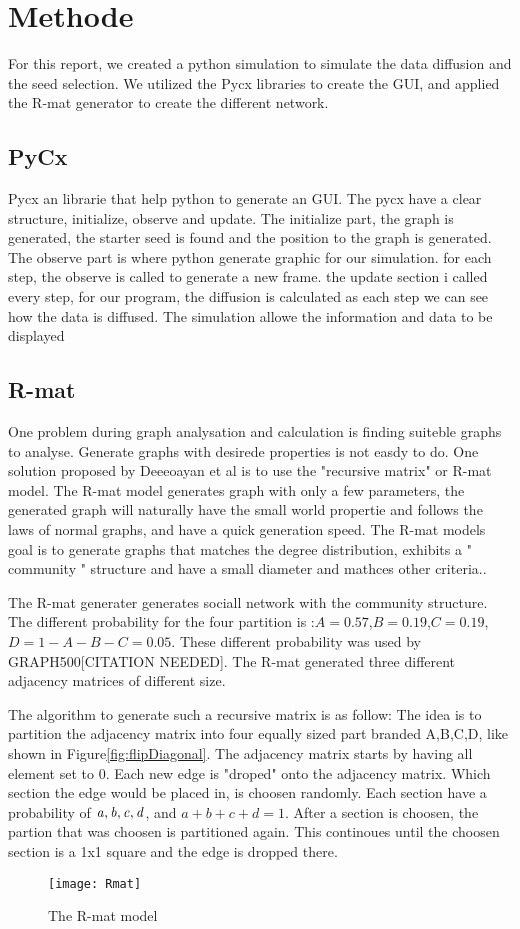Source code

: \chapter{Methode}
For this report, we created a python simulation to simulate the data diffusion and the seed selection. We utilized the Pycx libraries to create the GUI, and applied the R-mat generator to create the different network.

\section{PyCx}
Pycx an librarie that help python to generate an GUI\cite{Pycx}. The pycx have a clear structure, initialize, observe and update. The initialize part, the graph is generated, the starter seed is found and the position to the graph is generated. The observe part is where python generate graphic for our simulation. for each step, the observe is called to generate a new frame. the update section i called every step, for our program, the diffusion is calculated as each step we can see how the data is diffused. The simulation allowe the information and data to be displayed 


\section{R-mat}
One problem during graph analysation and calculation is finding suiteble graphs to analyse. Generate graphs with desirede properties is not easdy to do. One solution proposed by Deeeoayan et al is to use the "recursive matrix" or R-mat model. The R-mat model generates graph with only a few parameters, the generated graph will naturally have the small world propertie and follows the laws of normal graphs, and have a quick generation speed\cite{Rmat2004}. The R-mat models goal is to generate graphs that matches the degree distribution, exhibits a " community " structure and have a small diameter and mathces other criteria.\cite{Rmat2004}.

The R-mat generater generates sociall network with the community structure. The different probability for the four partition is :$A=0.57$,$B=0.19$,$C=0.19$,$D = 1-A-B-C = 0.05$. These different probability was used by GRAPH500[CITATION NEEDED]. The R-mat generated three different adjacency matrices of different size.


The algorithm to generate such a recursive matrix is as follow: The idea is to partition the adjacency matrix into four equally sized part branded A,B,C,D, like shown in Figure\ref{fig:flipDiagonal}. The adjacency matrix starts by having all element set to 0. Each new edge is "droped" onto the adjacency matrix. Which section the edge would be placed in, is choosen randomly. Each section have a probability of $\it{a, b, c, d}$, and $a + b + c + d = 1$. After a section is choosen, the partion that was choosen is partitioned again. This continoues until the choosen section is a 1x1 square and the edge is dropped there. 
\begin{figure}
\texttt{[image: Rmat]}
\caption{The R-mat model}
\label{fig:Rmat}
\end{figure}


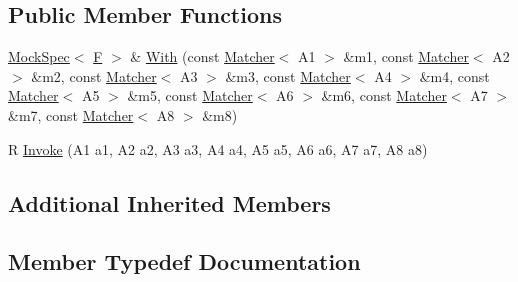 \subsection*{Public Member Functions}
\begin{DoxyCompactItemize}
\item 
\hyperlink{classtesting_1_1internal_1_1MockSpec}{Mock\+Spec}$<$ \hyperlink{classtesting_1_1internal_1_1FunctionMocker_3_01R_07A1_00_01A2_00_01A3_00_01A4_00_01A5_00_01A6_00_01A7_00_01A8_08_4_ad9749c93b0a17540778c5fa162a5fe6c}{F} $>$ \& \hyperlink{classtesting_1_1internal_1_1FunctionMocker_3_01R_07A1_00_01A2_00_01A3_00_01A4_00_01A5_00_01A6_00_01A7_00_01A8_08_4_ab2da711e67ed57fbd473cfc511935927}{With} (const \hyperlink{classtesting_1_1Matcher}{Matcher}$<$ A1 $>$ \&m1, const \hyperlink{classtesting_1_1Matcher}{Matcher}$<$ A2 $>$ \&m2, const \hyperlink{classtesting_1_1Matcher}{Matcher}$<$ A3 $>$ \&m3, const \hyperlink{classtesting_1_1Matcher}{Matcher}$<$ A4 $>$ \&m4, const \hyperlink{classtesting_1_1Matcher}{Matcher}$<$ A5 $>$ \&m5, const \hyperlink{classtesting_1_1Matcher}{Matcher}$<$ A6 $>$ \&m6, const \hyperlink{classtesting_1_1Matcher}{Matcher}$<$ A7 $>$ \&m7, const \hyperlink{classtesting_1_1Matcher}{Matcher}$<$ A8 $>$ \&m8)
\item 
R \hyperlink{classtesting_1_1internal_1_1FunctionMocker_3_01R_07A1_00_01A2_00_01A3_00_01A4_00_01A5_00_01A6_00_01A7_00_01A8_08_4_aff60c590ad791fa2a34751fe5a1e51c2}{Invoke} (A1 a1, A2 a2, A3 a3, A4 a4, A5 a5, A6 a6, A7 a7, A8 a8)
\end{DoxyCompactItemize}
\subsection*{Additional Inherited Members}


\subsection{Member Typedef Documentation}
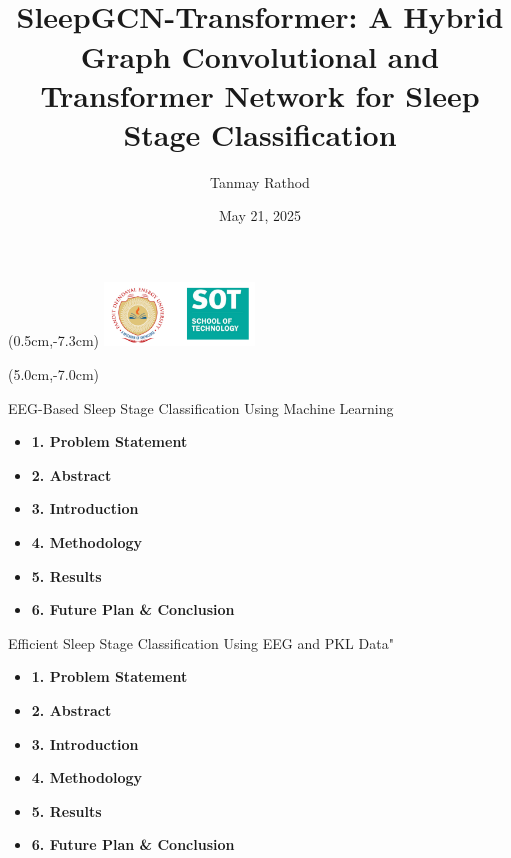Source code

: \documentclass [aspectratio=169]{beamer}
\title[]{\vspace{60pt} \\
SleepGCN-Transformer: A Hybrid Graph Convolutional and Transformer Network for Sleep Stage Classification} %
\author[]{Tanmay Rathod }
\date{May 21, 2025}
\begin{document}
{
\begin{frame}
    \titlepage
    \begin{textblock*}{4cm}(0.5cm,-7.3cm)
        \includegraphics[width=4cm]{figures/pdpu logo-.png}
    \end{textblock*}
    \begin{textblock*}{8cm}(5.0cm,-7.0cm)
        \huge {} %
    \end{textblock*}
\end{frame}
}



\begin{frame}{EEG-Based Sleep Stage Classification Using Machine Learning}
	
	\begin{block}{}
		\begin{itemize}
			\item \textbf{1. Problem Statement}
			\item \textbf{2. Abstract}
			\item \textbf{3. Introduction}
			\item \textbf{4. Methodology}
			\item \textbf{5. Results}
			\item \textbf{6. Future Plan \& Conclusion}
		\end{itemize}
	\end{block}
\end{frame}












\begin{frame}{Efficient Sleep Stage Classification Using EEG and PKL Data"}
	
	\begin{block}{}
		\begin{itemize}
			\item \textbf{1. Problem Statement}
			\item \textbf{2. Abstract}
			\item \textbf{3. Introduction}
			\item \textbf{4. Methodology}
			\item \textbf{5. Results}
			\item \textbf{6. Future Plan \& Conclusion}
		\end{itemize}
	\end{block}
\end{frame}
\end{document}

AIM OF THE EXERCISE:
Exact repeats of the lines from the first one in the data through the line containing "One problem during" make up the answer. Pictures do not.

WRITTEN ANSWER:
Source code

: \chapter{Methode}
For this report, we created a python simulation to simulate the data diffusion and the seed selection. We utilized the Pycx libraries to create the GUI, and applied the R-mat generator to create the different network.

\section{PyCx}
Pycx an librarie that help python to generate an GUI\cite{Pycx}. The pycx have a clear structure, initialize, observe and update. The initialize part, the graph is generated, the starter seed is found and the position to the graph is generated. The observe part is where python generate graphic for our simulation. for each step, the observe is called to generate a new frame. the update section i called every step, for our program, the diffusion is calculated as each step we can see how the data is diffused. The simulation allowe the information and data to be displayed 


\section{R-mat}
One problem during graph analysation and calculation is finding suiteble graphs to analyse. Generate graphs with desirede properties is not easdy to do. One solution proposed by Deeeoayan et al is to use the "recursive matrix" or R-mat model. The R-mat model generates graph with only a few parameters, the generated graph will naturally have the small world propertie and follows the laws of normal graphs, and have a quick generation speed\cite{Rmat2004}. The R-mat models goal is to generate graphs that matches the degree distribution, exhibits a " community " structure and have a small diameter and mathces other criteria.\cite{Rmat2004}.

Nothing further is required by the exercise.